If you’ve followed my limoncello posts, you know that I started making homemade limoncello (Round 1) in mid-July. About 1½ months later, I filtered the lemon peels out of the alcohol and added the sugar-water mixture known as simple syrup (Round 2.) Now, after the limoncello rested in a cool, dark corner for another 1½ months, I am ready to bottle it.
Bottling Limoncello
Barb of Creative Culinary is so right (see her comment on the first post.) The wait time between starting limoncello and bottling the finished liqueur is a killer. Many times I was tempted to short circuit this incredibly long process. I even found support for cutting it short among the many limoncello recipes I consulted. But ultimately, I remained patient. Heeding advice from several reputable sources, including Barb, I determined that the longer wait times yield a better, more mellow liqueur.
I did research on how to clean the individual bottles. Both Barb and Cathy Barrow (Mrs. Wheelbarrow), counseled that running them through a dishwasher cycle is enough. That sounded sensible to me, given that I was bottling alcohol, not canning preserves.
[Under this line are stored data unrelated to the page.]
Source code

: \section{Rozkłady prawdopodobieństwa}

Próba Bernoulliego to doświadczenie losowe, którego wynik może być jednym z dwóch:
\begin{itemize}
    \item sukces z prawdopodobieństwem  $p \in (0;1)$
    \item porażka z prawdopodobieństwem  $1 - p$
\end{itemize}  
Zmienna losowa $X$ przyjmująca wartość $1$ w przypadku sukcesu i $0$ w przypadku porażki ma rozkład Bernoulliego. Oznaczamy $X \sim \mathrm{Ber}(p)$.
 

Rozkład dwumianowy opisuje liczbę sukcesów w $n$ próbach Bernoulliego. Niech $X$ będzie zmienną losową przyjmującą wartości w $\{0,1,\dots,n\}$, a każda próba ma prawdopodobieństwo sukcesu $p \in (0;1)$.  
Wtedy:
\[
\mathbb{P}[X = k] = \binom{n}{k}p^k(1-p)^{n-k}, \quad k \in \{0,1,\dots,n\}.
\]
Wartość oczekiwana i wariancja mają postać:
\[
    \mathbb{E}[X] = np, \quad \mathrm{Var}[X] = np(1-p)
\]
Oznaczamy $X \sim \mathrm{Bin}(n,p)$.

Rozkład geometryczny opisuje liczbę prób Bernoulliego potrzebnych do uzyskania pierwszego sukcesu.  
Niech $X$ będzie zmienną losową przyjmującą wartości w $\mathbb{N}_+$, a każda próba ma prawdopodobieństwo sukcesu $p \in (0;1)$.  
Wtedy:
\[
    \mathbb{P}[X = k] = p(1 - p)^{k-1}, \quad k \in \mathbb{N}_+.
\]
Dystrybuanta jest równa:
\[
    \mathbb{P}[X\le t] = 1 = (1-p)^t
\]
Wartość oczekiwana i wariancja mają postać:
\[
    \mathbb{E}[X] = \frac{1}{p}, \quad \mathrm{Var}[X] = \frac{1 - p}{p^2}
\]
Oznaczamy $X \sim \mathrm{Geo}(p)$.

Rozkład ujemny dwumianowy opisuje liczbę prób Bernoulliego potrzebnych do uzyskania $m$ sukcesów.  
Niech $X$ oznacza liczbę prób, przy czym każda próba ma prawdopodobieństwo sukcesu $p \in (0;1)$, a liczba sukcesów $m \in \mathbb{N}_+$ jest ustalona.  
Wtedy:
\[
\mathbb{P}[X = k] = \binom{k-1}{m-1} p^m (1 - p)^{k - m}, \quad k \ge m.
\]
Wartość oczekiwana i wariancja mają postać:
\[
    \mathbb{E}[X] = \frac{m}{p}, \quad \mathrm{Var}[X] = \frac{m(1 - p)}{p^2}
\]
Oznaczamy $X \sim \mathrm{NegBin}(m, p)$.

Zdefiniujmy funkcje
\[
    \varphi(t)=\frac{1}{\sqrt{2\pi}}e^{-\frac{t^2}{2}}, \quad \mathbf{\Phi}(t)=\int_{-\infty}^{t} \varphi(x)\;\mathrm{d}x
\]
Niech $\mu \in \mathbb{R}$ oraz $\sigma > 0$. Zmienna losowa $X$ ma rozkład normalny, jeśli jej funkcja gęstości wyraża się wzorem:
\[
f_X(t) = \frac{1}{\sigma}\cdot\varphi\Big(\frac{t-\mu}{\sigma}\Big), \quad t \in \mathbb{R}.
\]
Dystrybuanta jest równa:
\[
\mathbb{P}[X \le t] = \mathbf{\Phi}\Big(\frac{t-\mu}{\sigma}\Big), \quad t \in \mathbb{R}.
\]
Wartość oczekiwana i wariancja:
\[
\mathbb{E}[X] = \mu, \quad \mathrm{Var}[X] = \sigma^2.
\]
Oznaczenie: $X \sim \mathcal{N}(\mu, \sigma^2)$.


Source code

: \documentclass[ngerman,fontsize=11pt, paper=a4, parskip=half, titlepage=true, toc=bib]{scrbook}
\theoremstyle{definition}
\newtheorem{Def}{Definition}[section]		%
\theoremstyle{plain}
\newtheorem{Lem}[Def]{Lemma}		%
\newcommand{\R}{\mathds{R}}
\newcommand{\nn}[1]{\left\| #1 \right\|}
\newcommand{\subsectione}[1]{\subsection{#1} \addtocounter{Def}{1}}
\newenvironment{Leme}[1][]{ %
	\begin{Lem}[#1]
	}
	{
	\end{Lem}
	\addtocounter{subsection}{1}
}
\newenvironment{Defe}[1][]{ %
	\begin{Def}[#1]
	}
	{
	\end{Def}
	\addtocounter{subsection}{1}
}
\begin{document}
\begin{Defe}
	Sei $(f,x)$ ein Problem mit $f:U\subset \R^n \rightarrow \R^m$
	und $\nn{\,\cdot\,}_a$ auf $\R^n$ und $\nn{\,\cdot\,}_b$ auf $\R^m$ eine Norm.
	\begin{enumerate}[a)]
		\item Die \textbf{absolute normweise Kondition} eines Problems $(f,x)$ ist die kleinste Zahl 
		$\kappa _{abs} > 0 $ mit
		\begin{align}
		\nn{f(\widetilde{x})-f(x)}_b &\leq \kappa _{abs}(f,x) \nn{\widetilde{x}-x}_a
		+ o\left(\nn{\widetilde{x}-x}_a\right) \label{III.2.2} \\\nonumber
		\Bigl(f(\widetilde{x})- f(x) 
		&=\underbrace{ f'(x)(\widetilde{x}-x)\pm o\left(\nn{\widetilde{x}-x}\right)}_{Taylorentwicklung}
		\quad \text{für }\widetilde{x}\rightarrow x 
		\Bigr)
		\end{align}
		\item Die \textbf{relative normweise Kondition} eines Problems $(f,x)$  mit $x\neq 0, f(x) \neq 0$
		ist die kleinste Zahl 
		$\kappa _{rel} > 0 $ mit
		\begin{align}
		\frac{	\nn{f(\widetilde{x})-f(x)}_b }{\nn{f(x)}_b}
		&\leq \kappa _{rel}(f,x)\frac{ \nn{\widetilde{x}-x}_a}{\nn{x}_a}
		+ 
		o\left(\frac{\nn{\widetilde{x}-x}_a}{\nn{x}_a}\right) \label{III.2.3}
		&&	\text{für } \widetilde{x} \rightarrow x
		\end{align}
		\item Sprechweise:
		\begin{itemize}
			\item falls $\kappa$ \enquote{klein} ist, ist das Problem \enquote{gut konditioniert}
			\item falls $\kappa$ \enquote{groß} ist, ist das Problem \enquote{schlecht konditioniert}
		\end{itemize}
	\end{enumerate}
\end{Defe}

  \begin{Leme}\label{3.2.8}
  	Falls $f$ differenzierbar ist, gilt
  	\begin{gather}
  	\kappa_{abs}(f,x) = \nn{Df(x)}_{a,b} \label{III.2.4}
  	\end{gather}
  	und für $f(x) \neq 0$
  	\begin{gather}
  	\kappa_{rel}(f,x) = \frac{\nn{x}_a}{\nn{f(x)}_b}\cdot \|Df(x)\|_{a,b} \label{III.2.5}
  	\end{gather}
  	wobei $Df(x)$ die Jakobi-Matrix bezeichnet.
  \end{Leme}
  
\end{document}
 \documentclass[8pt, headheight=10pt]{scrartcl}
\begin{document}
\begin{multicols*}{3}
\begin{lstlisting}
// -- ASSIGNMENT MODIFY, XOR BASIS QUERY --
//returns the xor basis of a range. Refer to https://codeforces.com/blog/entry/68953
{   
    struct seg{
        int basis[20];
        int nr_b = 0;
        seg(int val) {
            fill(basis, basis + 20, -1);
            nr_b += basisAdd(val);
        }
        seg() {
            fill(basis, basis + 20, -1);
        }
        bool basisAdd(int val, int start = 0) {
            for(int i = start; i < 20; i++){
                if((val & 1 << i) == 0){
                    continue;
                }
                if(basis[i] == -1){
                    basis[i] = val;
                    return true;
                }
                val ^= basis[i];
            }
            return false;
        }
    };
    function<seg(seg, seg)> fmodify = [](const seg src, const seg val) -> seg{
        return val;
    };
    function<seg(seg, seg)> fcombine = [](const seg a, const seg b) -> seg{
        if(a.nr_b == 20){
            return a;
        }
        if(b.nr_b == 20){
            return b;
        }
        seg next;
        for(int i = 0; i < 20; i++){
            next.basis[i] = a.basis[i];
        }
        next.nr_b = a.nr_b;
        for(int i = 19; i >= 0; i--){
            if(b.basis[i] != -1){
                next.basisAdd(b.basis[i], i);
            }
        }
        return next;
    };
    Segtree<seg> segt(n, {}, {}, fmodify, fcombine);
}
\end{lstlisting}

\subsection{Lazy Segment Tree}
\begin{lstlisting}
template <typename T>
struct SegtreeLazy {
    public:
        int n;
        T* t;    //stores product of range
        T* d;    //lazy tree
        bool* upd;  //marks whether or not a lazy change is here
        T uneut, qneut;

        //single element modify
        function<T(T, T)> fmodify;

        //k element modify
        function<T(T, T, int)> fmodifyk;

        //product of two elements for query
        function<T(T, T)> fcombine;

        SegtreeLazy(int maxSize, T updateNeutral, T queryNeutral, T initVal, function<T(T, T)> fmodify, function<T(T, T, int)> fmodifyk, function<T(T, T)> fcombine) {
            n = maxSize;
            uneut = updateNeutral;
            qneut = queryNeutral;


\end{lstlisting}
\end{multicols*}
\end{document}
So I put the bottles through the dishwasher on the hottest wash cycle with a heated dry.
Filtering the limoncello from the container into my large coffee pot turned out to be the best way to get it into the funnel and then the bottles, because the pot has a spout while the large container does not. I doubt that the mixture needed the additional filtering, but it saved me from the tedious process of ladling the liqueur from the container into the funnel.
Chilling and Drinking Limoncello
The only step left is to chill the limoncello, as it is best served cold. Although I can’t justify more than a sip right now (in the early afternoon), I couldn’t resist chilling a tiny amount in a shot glass. Smooth and lemony, it went down easy and made me yearn for more.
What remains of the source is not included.